Autorhythmic cell action potential

Answer 23

Depolarisation (slower than neuron)- caused by Ca ++
Repolarisation - effluent of K+ (Ca++ channels close)

Question 24

How is the electrochemical gradient restored in Autorhythmic cells?

Answer 24

Via Na/Ca exchanger and Na/K pump

Question 25

Cardiac Contractile Fibres depolarisation

Answer 25

Depolarisation is initiated by neighbouring cells (via gap junctions). This causes the opening of fast voltage gated Na channels.
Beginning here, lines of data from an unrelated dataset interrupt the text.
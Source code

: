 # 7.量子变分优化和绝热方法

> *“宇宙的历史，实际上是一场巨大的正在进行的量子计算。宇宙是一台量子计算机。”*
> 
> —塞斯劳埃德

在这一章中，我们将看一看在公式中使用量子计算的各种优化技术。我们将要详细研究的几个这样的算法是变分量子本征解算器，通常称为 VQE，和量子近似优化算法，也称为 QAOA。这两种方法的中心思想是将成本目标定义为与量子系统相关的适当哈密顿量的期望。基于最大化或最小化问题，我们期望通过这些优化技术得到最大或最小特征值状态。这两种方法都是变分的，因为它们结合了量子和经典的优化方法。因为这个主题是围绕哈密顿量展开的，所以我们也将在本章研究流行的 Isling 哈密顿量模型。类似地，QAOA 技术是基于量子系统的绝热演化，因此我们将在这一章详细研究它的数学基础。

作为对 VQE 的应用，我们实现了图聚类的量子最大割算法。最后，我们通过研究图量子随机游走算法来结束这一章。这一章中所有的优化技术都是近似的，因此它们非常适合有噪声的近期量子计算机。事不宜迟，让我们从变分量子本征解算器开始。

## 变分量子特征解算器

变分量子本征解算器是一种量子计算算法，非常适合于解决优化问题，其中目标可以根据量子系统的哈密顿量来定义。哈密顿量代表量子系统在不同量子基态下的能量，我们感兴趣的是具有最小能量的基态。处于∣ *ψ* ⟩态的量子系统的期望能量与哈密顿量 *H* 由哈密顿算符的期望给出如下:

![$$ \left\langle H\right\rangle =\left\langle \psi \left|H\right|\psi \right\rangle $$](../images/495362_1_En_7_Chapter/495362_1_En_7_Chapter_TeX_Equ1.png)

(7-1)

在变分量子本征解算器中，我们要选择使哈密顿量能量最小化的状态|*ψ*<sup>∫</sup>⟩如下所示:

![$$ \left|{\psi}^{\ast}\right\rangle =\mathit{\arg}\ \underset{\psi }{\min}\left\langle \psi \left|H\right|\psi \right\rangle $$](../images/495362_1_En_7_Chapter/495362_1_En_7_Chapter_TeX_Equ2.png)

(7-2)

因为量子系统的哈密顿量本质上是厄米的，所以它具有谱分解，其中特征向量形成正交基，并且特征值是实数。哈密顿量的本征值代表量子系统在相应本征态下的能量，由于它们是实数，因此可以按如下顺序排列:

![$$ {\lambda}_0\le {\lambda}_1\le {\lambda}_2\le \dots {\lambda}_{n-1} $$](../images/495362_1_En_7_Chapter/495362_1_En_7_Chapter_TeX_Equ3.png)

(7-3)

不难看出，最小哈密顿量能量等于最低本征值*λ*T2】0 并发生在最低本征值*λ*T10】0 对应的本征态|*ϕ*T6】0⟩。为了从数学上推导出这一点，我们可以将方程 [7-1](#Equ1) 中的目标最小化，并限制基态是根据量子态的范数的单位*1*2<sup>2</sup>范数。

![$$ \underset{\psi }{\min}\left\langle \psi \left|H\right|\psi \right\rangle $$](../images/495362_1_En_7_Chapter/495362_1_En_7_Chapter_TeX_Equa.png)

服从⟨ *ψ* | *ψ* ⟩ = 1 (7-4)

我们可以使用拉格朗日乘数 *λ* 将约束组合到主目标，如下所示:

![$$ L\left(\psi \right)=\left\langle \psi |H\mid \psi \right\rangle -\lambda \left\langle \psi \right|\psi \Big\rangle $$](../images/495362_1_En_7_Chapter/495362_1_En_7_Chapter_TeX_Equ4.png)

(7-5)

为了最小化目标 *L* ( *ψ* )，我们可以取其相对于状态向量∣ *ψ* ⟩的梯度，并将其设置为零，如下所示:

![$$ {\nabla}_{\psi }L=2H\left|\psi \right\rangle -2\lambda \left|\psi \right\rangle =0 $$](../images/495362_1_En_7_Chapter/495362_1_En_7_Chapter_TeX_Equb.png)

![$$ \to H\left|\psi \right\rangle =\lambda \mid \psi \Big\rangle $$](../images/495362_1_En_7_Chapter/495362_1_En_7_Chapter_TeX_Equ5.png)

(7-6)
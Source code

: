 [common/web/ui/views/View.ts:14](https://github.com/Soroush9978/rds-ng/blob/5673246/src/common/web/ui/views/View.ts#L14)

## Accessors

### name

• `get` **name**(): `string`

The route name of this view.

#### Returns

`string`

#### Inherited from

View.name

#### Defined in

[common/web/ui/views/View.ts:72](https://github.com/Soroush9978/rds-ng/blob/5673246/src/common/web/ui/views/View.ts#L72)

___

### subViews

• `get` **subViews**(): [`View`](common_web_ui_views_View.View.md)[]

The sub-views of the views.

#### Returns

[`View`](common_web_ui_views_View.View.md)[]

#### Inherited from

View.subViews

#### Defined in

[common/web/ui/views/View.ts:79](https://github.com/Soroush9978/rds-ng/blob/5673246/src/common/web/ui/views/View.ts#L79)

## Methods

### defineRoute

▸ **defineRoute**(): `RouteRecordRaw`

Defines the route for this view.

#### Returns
Na influx down the electrochemical gradient results in rapid depolarisation.

Question 26

Cardiac contractile fibres plateau phase

Answer 26

After depolarisation. Depolarisation is maintained which is caused by opening of slow Ca channels (slow ca entry matched by K influx.

Question 27

Cardiac contractile fibres repolarisation

Answer 27

Repolarisation via rapid efflux of K due to opening of voltage gated K channels. Contraction is similar to skeletal muscle ie. Ca binds to troponin, moving tropomyosin and permitting binding of actin and myosin.

Question 28

ECG Trace

Answer 28

P wave- atrial depolarisation
QRS wave- ventricular depolarisation
T wave - Ventricular repolarisation

Question 29

Parasympathetic control of heart rate

Answer 29

Parasympathetic activity via the vagus nerve releases acetylcholine (reduces HR)

Question 30

Sympathetic control of heart rate

Answer 30

Sympathetic activity via the cardiac accelerator nerves releases norepinephrine which increases depolarisation rate in SA and AV nodes and increases contractility via heightened Ca entry into contractile fibres.